“We have already put over 10,000 vaccines in arms and are holding strong as the second largest number in the Air Force, only behind Lackland Air Force Base,” Miller said, according to an account of the call posted on Wright-Patterson’s web site.
Base leaders have encouraged Airmen to get the vaccine for weeks. The COVID-19 vaccine is not mandatory, and Wright-Patterson employees can volunteer to get the vaccine, but only in the “appropriate phasing,” Miller has emphasized.
That phasing follows a Department of Defense plan: Health care and essential first-responders are to get the vaccine first, then people necessary to accomplish certain key missions, Airmen set to deploy, then “high-risk” beneficiaries before, finally, the healthy population.

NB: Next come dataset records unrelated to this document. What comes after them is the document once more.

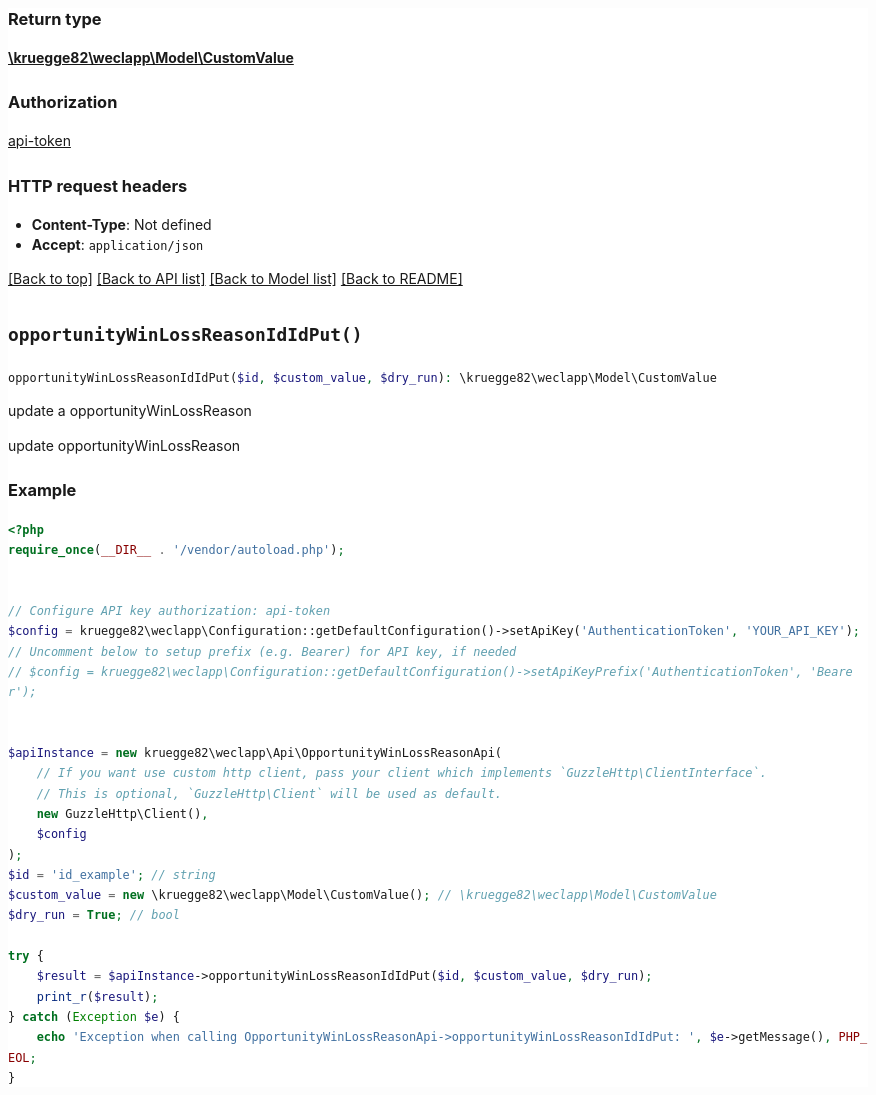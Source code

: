 ### Return type

[**\kruegge82\weclapp\Model\CustomValue**](../Model/CustomValue.md)

### Authorization

[api-token](../../README.md#api-token)

### HTTP request headers

- **Content-Type**: Not defined
- **Accept**: `application/json`

[[Back to top]](#) [[Back to API list]](../../README.md#endpoints)
[[Back to Model list]](../../README.md#models)
[[Back to README]](../../README.md)

## `opportunityWinLossReasonIdIdPut()`

```php
opportunityWinLossReasonIdIdPut($id, $custom_value, $dry_run): \kruegge82\weclapp\Model\CustomValue
```

update a opportunityWinLossReason

update opportunityWinLossReason

### Example

```php
<?php
require_once(__DIR__ . '/vendor/autoload.php');


// Configure API key authorization: api-token
$config = kruegge82\weclapp\Configuration::getDefaultConfiguration()->setApiKey('AuthenticationToken', 'YOUR_API_KEY');
// Uncomment below to setup prefix (e.g. Bearer) for API key, if needed
// $config = kruegge82\weclapp\Configuration::getDefaultConfiguration()->setApiKeyPrefix('AuthenticationToken', 'Bearer');


$apiInstance = new kruegge82\weclapp\Api\OpportunityWinLossReasonApi(
    // If you want use custom http client, pass your client which implements `GuzzleHttp\ClientInterface`.
    // This is optional, `GuzzleHttp\Client` will be used as default.
    new GuzzleHttp\Client(),
    $config
);
$id = 'id_example'; // string
$custom_value = new \kruegge82\weclapp\Model\CustomValue(); // \kruegge82\weclapp\Model\CustomValue
$dry_run = True; // bool

try {
    $result = $apiInstance->opportunityWinLossReasonIdIdPut($id, $custom_value, $dry_run);
    print_r($result);
} catch (Exception $e) {
    echo 'Exception when calling OpportunityWinLossReasonApi->opportunityWinLossReasonIdIdPut: ', $e->getMessage(), PHP_EOL;
}
```
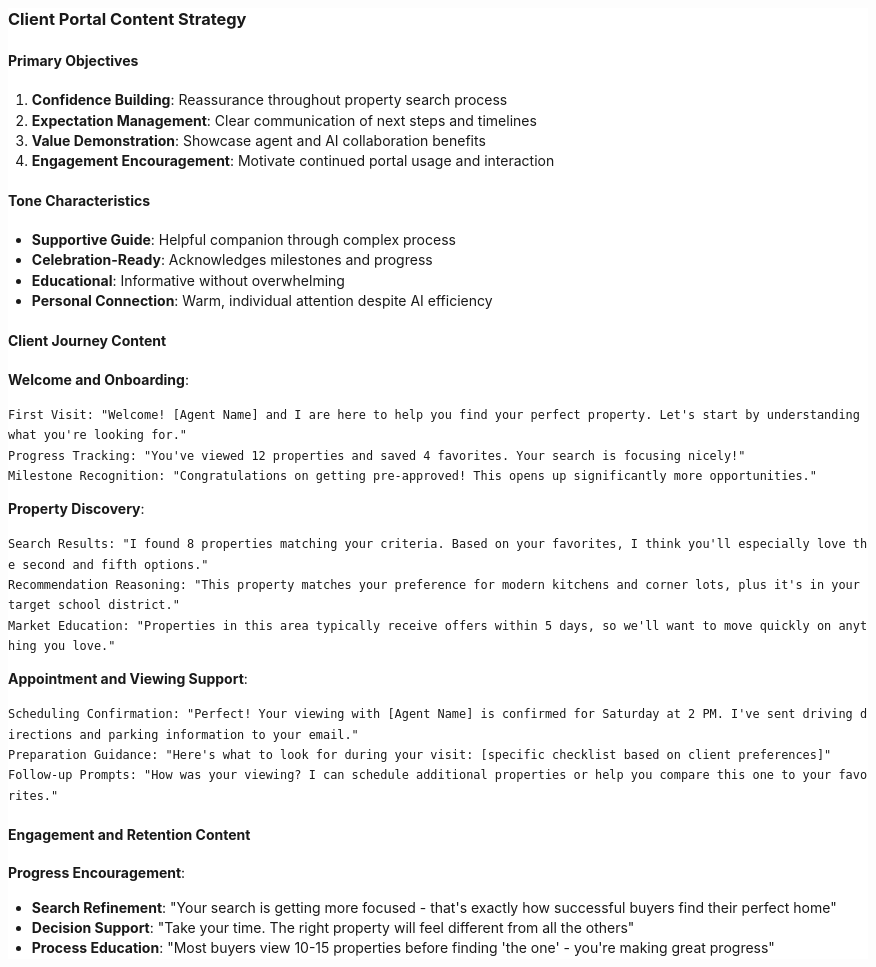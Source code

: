 ### Client Portal Content Strategy

#### Primary Objectives
1. **Confidence Building**: Reassurance throughout property search process
2. **Expectation Management**: Clear communication of next steps and timelines
3. **Value Demonstration**: Showcase agent and AI collaboration benefits
4. **Engagement Encouragement**: Motivate continued portal usage and interaction

#### Tone Characteristics
- **Supportive Guide**: Helpful companion through complex process
- **Celebration-Ready**: Acknowledges milestones and progress
- **Educational**: Informative without overwhelming
- **Personal Connection**: Warm, individual attention despite AI efficiency

#### Client Journey Content

**Welcome and Onboarding**:
```
First Visit: "Welcome! [Agent Name] and I are here to help you find your perfect property. Let's start by understanding what you're looking for."
Progress Tracking: "You've viewed 12 properties and saved 4 favorites. Your search is focusing nicely!"
Milestone Recognition: "Congratulations on getting pre-approved! This opens up significantly more opportunities."
```

**Property Discovery**:
```
Search Results: "I found 8 properties matching your criteria. Based on your favorites, I think you'll especially love the second and fifth options."
Recommendation Reasoning: "This property matches your preference for modern kitchens and corner lots, plus it's in your target school district."
Market Education: "Properties in this area typically receive offers within 5 days, so we'll want to move quickly on anything you love."
```

**Appointment and Viewing Support**:
```
Scheduling Confirmation: "Perfect! Your viewing with [Agent Name] is confirmed for Saturday at 2 PM. I've sent driving directions and parking information to your email."
Preparation Guidance: "Here's what to look for during your visit: [specific checklist based on client preferences]"
Follow-up Prompts: "How was your viewing? I can schedule additional properties or help you compare this one to your favorites."
```

#### Engagement and Retention Content

**Progress Encouragement**:
- **Search Refinement**: "Your search is getting more focused - that's exactly how successful buyers find their perfect home"
- **Decision Support**: "Take your time. The right property will feel different from all the others"
- **Process Education**: "Most buyers view 10-15 properties before finding 'the one' - you're making great progress"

In mid-January, more than 1 million Tricare-for-Life beneficiaries who are age 75 and older became eligible for the vaccination, but supplies have varied by location.
Some states has made the vaccines available to those who are 65 and older, as well as to others with underlying medical conditions.
In Ohio this week, people who endure childhood medical conditions they have carried into adulthood are now eligible for the vaccine.
This group is the last to become eligible in Phase 1B of state’s overall vaccine rollout.
Across the state, demand has generally far outpaced supply for the vaccine.
Tricare is the health insurance program for uniformed service members, retirees and their families.